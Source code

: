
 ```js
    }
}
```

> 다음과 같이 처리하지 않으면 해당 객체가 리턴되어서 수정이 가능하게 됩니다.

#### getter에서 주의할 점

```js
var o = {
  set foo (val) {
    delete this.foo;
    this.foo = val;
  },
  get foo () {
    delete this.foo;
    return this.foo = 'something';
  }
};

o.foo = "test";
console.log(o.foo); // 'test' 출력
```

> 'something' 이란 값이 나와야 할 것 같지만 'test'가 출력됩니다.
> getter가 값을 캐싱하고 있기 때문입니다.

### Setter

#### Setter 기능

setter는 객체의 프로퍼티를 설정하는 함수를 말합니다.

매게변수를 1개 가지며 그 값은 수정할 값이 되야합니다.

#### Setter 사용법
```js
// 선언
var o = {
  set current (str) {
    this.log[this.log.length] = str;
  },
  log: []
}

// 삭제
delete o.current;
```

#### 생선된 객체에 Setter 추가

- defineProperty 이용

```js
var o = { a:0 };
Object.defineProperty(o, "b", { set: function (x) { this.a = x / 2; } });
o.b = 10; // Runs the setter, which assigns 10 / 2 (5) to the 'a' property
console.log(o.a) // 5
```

---

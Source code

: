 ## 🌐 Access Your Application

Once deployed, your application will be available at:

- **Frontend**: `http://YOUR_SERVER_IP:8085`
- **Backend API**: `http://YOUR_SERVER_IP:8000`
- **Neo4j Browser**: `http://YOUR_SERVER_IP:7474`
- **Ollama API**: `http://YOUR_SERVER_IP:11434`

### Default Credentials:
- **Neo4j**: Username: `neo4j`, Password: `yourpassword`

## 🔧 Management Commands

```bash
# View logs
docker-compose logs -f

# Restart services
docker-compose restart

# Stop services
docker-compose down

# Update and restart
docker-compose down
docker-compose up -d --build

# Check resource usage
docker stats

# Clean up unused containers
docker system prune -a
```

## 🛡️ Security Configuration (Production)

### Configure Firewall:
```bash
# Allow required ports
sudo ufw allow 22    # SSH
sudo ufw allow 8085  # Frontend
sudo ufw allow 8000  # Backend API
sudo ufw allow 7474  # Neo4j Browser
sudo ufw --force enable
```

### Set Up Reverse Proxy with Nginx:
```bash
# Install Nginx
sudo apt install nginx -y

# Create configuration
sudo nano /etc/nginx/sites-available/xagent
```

• What is expected:
If a line in the listing has "defineProperty" in it, report that line.

• Problem solution:
- defineProperty 이용
Object.defineProperty(o, "b", { set: function (x) { this.a = x / 2; } });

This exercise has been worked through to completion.